Time: 1 hour (40 m prep, 20 m cook)
(Ingredients and measurements based on availability)
- 2 lb. (4 breasts) skinless, boneless chicken breast halves
- 1 package baby spinach
- 1 jar (16 oz) roasted red peppers (in water)
- 1 lb. Gouda cheese
- Italian Seasoning
- 1 pound bacon
- 2 beefsteak or large vine tomatoes
- Lemon pepper seasoning
- 1 pound brussels sprouts
- 3 garlic cloves, minced, divided
- 1 cup parmesan cheese
Skillet with lid
Pot with lid
Cheese grater (optional)
Garlic Press (optional)
- Heat oven to 400
- Cut two tomatoes in half. Using a spoon, remove some of the seeds.

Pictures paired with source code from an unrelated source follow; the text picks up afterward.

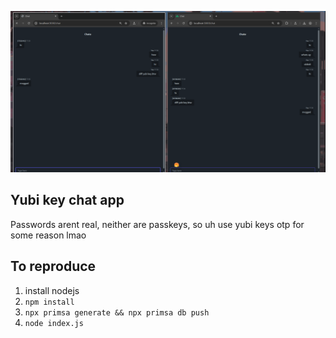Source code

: ![screenshot](./screenshot.png)

## Yubi key chat app
Passwords arent real, neither are passkeys, so uh use yubi keys otp for some reason lmao


## To reproduce
1. install nodejs
2. `npm install`
3. `npx primsa generate && npx primsa db push`
4. `node index.js`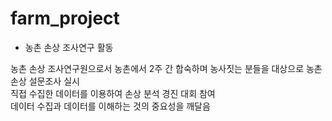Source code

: # farm_project

- 농촌 손상 조사연구 활동

농촌 손상 조사연구원으로서 농촌에서 2주 간 합숙하며 농사짓는 분들을 대상으로 농촌 손상 설문조사 실시  
직접 수집한 데이터를 이용하여 손상 분석 경진 대회 참여  
데이터 수집과 데이터를 이해하는 것의 중요성을 깨달음
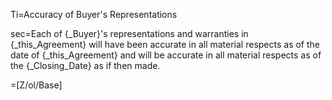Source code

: Ti=Accuracy of Buyer's Representations

sec=Each of {_Buyer}'s representations and warranties in {_this_Agreement} will have been accurate in all material respects as of the date of {_this_Agreement} and will be accurate in all material respects as of the {_Closing_Date} as if then made.

=[Z/ol/Base]
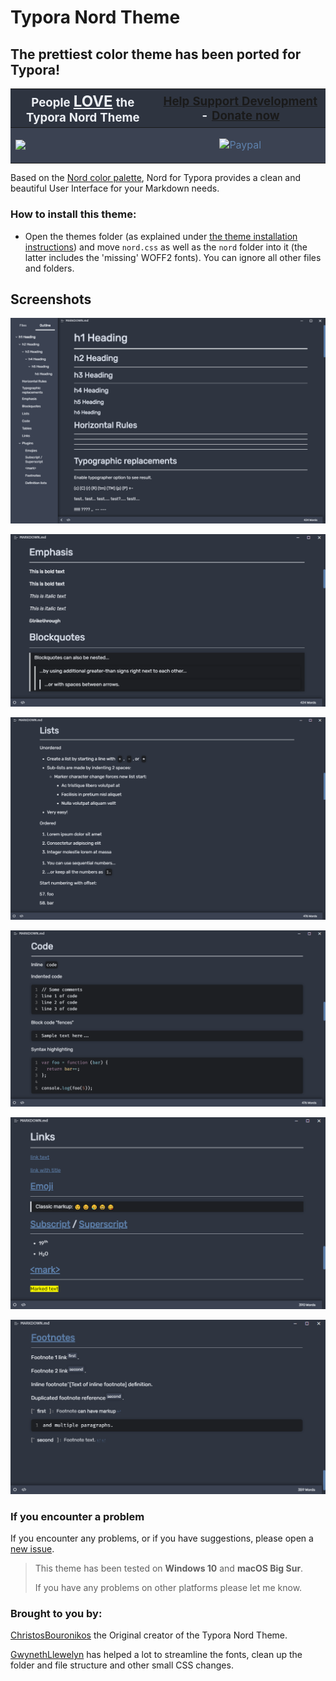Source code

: # **Typora Nord Theme**

## The prettiest color theme has been ported for Typora!

<table> 
    <thead>
        <tr style="background: #2E3440; color:#ECEFF4; font-size: 14pt">
            <th style="text-align:center; color: #ECEFF4"><span>People </span> <u style="font-size:18pt;">LOVE</u><span> the Typora Nord Theme</span></th>
            <th style="text-align:center;"><a href="https://paypal.me/christosbouronikos"><span>Help Support
                        Development</span></a><span> - </span><a
                    href="https://paypal.me/christosbouronikos"><span>Donate now</span></a></th>
        </tr>
    </thead>
    <tbody>
        <tr style="background: #3B4252; color:#ECEFF4; font-size: 12pt">
            <td> <img style="display: block; margin-left: auto; margin-right: auto;" src="https://img.shields.io/github/downloads/ChristosBouronikos/typora-nord-theme/total?color=%23BF616A&style=for-the-badge">
            </td>
            <td style="text-align: center; vertical-align: middle;">
<a style="color: #5E81AC; padding: 15px 25px; text-align: center; text-decoration: none; display: inline-block;" href="https://paypal.me/christosbouronikos" target="_blank"> <img src="https://www.paypalobjects.com/webstatic/mktg/Logo/pp-logo-200px.png" alt="Paypal" ></a></td>
        </tr>
    </tbody>
</table>


Based on the [Nord color palette](https://www.nordtheme.com/), Nord for Typora provides a clean and beautiful User Interface for your Markdown needs.

### How to install this theme:

- Open the themes folder (as explained under [the theme installation instructions](https://theme.typora.io/doc/Install-Theme/)) and move `nord.css` as well as the `nord` folder into it (the latter includes the 'missing' WOFF2 fonts). You can ignore all other files and folders.

## Screenshots

![heading](/media/nord1.png)

![blockquote](/media/nord2.png)

![lists](/media/nord3.png)

![code](/media/nord4.png)

![links](/media/nord5.png)

![footnotes](/media/nord6.png)


### If you encounter a problem

If you encounter any problems, or if you have suggestions, please open a [new issue](https://github.com/ChristosBouronikos/typora-nord-theme/issues/new).  

> This theme has been tested on **Windows 10** and **macOS Big Sur**. 
>
> If you have any problems on other platforms please let me know.


### Brought to you by:

[ChristosBouronikos](https://github.com/ChristosBouronikos) the Original creator of the Typora Nord Theme.

[GwynethLlewelyn](https://github.com/GwynethLlewelyn) has helped a lot to streamline the fonts, clean up the folder and file structure and other small CSS changes.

- Drizzle inside of each with olive oil to coat.
- Add salt, pepper and Italian Seasoning and then fill with parmesan.
- On a prepared baking sheet, place in pre-heated oven
- Bake for 30 minutes or until cheese is brown and tomato is soft.
- Grate gouda with a cheese grater and set aside (or finely chop into shred-sized pieces)
- Drain red peppers, rough chop or cut into small ¼ by 1” strips
- In a skillet, add a few tablespoons of water, fill with spinach and cover. Heat to medium-high for 1 minute. Spinach should turn very green, but not completely wilted.
- Remove from skillet, drain any excess water and rough chop; set aside.
- Wipe out skillet, return to stove, add a tablespoon of oil and minced garlic, heat to medium.
- Take each chicken breast and make a slit along the side, careful not to cut all the way through. (Should create a deep pocket)
- Combine spinach, Gouda and roasted red pepper along with sea salt, pepper and lemon pepper.
- Evenly distribute the mixture, stuffing each breast and sealing with toothpicks as necessary.
- Season the outside of each breast with lemon-pepper seasoning, wrap in bacon and secure with toothpicks and add to skillet.
- Cook on each side for 3 minutes or until no longer pink.
- Remove from skillet and place onto prepared baking sheet (cover baking sheet in foil and spraying with cooking spray)
- Place in oven next to tomatoes and bake for about 10 minutes.
- Remove from oven and let rest for 5 minutes.
- Prepare pot with water and vegetable steamer basket - bring to a boil.
- Clean brussels sprouts and cut in half.
- Add brussels sprouts to pot and cover, cooking for 10-15 minutes until vibrant in color and cuts easily with a knife.
- Remove and drain.
- In a bowl, toss with olive oil, salt, lemon pepper and more gouda.